Tuesday, March 25, 2008

General Tsao

So I thought of Jenny 8. Lee today and her Fortune Cookie Chronicles about the phenomenon of American Chinese food.

My grandparents are in the US for the first time, three of them - both from my father's side and one from my mother's side. My dad has been trying to explain to one how to operate the telephone. Another can't say, "Is Mingyu Wang (my mom) there?" over the phone without getting hung up on. However, she is valiantly learning English, one tortured phoneme at a time.

My father's side has lived in a rather rural farming town for most of their lives, transferring to the warmer Szechuan climate recently for health reasons. So it was interesting today to see their first reactions to American Chinese food. We were in a restaurant called "Super Buffet" - a rather mediocre spread of deep fried nothing.

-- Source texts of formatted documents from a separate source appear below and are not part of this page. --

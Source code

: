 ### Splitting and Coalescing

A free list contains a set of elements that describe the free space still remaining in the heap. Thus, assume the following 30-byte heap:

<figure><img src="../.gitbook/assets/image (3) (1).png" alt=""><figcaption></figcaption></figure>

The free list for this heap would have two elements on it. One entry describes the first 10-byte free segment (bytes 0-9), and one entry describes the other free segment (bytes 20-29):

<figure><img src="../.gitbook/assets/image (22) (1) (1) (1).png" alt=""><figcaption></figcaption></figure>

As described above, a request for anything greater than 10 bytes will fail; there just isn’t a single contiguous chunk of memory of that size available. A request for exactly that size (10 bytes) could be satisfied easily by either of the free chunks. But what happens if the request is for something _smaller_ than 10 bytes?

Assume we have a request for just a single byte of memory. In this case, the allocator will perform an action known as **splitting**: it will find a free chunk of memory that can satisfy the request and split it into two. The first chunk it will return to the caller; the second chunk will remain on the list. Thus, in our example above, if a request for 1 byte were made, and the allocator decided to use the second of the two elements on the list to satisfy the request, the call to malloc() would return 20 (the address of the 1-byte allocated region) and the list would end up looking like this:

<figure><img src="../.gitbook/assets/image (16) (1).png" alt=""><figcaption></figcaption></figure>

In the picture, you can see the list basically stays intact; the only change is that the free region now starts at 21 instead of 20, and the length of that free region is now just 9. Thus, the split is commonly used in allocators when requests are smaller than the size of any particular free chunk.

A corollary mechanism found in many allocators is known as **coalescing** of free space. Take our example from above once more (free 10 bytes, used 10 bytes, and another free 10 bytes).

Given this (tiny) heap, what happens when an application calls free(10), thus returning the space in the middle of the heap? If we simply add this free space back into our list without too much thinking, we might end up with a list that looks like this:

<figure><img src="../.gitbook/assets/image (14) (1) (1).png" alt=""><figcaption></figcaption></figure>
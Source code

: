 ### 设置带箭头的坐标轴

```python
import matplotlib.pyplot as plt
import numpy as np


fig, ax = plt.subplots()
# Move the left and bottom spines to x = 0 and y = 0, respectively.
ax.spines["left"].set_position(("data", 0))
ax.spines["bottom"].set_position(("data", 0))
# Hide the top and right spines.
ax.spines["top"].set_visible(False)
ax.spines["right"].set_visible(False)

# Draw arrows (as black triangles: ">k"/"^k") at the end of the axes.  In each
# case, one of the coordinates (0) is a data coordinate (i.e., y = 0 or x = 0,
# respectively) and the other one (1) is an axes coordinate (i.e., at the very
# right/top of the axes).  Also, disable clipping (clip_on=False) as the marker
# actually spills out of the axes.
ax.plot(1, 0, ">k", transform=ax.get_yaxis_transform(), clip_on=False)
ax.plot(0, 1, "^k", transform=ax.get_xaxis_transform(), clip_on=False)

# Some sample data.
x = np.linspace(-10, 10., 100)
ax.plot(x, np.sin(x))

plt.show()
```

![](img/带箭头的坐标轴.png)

Their sushi was inedible, and that's saying a lot, for a girl who's pretty unpicky with her sushi. The salmon was underwhelming and inexplicably swimming in yellow oil, the onion ring innards had gelled into a tepid mush. I ate my old standby of stir fried string beans and chicken, picking out the rubbery calamari from the seafood soup. All the same, it was reasonably enjoyable.

My grandparents loved it. No matter how I pointed out at the food's inauthenticity ("They have stuff like this for breakfast," my grandmother said in defense of her platter of fried donut, french fry, General Tsao chicken, and crab rangoon, the last of which confused her) or how it was actually a hodgepodge of American fast food and liberal reinterpretation of the far East, they loved how it was all-you-can-eat (a revelation), cheap (another revelation), and unabashedly tasty.

We brought home a carton to one grandparent who hadn't come along. She had already eaten, but as soon as she saw the food, she grabbed a plastic fork and dug in.

"How do you like American Chinese food?" I asked her.

"I like it," she said without any hesitation.